2/ Ce même Dossonville, déjà rencontré dans « L'espion des Tuileries » a enlevé Joseph et Dauterive à la fin de ce précédent opus. Depuis, le petit garçon est introuvable.... Victor, la petite vingtaine, prend soudain conscience de l'attachement et du sentiment presque paternel qu'il éprouve pour son serviteur. Ses recherches le mènent jusqu'à Bicêtre, dépendant de l'hôpital général, lieu de toutes les turpitudes, maltraitances, de tous les crimes contre les plus faibles et démunis de la société.
Olympe de Gouges va se jeter corps et âme dans cette enquête, prenant tous les risques, au grand dam de Charpier, qui ne supporte pas cette femme au verbe haut, et de Victor n'essayant même plus de la freiner. Cependant grâce à elle, la mort du garçon est remise en question...une vérité atroce se fait alors jour aux yeux de l'écrivaine et du gendarme : la découverte de tout un réseau de pédo-prostitution au coeur même de Paris via Bicêtre jusqu'au cirque de la Place Royale.
3/ Enfin, depuis le premier tome, nous assistons à l'évolution du très jeune homme que fut Victor Brunel de Saulon, Chevalier d'Hauteville dit Dauterive, fils du marquis de Saulon, ayant tourné le dos aux siens, à son éducation d'aristocrate, touché par les textes des philosophes, ayant soif de liberté, de justice pour tous. Un idéaliste inexpérimenté, d'abord sous la coupe de La Fayette, (qui lui a permis de devenir gendarme alors même qu'il était aux yeux de la loi et de son père toujours mineur), pour se libérer ici de l'influence du grand homme afin de prendre son envol et se forger ses propres certitudes.

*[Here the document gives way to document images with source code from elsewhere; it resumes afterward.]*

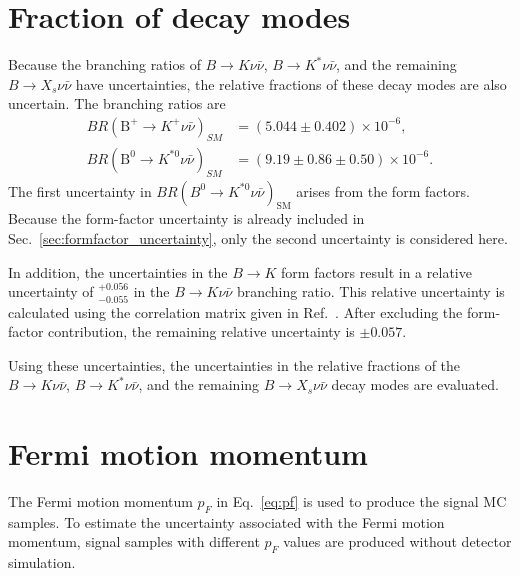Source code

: \section{Fraction of decay modes}
Because the branching ratios of $B\rightarrow K\nu\bar{\nu}$, $B\rightarrow K^{*}\nu\bar{\nu}$, and the remaining $B\rightarrow X_{s}\nu\bar{\nu}$ have uncertainties, the relative fractions of these decay modes are also uncertain.
The branching ratios are~\cite{Buras:2014fpa,Parrott:2022zte}
\begin{align}
  BR(\textrm{B}^{+}\rightarrow K^{+}\nu \bar{\nu})_{SM}&=(5.044 \pm 0.402) \times 10^{-6},\\
  BR(\textrm{B}^{0}\rightarrow K^{*0}\nu \bar{\nu})_{SM}&=(9.19 \pm 0.86 \pm 0.50) \times 10^{-6}.
\end{align}
The first uncertainty in $BR(B^{0}\rightarrow K^{*0}\nu\bar{\nu})_{\mathrm{SM}}$ arises from the form factors.
Because the form-factor uncertainty is already included in Sec.~\ref{sec:formfactor_uncertainty}, only the second uncertainty is considered here.

In addition, the uncertainties in the $B\rightarrow K$ form factors result in a relative uncertainty of $^{+0.056}_{-0.055}$ in the $B\rightarrow K\nu\bar{\nu}$ branching ratio.
This relative uncertainty is calculated using the correlation matrix given in Ref.~\cite{Parrott:2022rgu}.
After excluding the form-factor contribution, the remaining relative uncertainty is $\pm 0.057$.

Using these uncertainties, the uncertainties in the relative fractions of the $B\rightarrow K\nu\bar{\nu}$, $B\rightarrow K^{*}\nu\bar{\nu}$, and the remaining $B\rightarrow X_{s}\nu\bar{\nu}$ decay modes are evaluated.

\section{Fermi motion momentum}
The Fermi motion momentum $p_{F}$ in Eq.~\ref{eq:pf} is used to produce the signal MC samples.
To estimate the uncertainty associated with the Fermi motion momentum, signal samples with different $p_{F}$ values are produced without detector simulation.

Pour le moment, il a réagi selon les évènements, mais lorsque Joseph disparaît, une fracture majeure, d'ordre psychologique, l'oblige à se déterminer face à tous, à lui-même, face à son milieu d'origine et en tant que révolutionnaire.
La journée du 10 août 1792, où les Tuileries furent attaquées dans un désordre incroyable, se finissant en une boucherie infernale, où toutes les haines et les ressentiments du peuple explosent violemment, marque certes le début de la période de la Terreur qui va s'abattre sur la France, mais aussi un tournant majeur dans l'existence du gendarme et patriote qu'est Dauterive. Aucun retour en arrière n'est possible. Déjà la silhouette d'un homme brun se distingue dans la fumée des canons et des armes.... Le futur s'invite.
Cet épisode macabre est magistralement décrit par l'auteur qui, une fois encore, nous réserve une scène d'anthologie, comme dans chaque opus précédent ; soudain nous nous retrouvons propulsés dans un décor en 3D, où chacun de nos sens est mis à contribution. Et la question se pose de savoir si ce que nous vivons et voyons, depuis le mois de novembre 2018 quant à la révolte de certains français, est anecdotique ou préfigurant un épisode majeur de basculement de toute une société.
La visite de Paris en 1792 est fabuleuse, une grande réussite, qui reste en mémoire longtemps après avoir refermé ce livre. Il soulève et illustre des interrogations très contemporaines à partir d'un matériau historique parfaitement maîtrisé et présenté. Lisez bien les notes finales.
Je suis heureuse que Jean-Christophe Portes m'ait permis d'assister à cet éveil de Dauterive à ses nouvelles responsabilités de père, tuteur, citoyen. Je remercie également City Éditions pour leur confiance.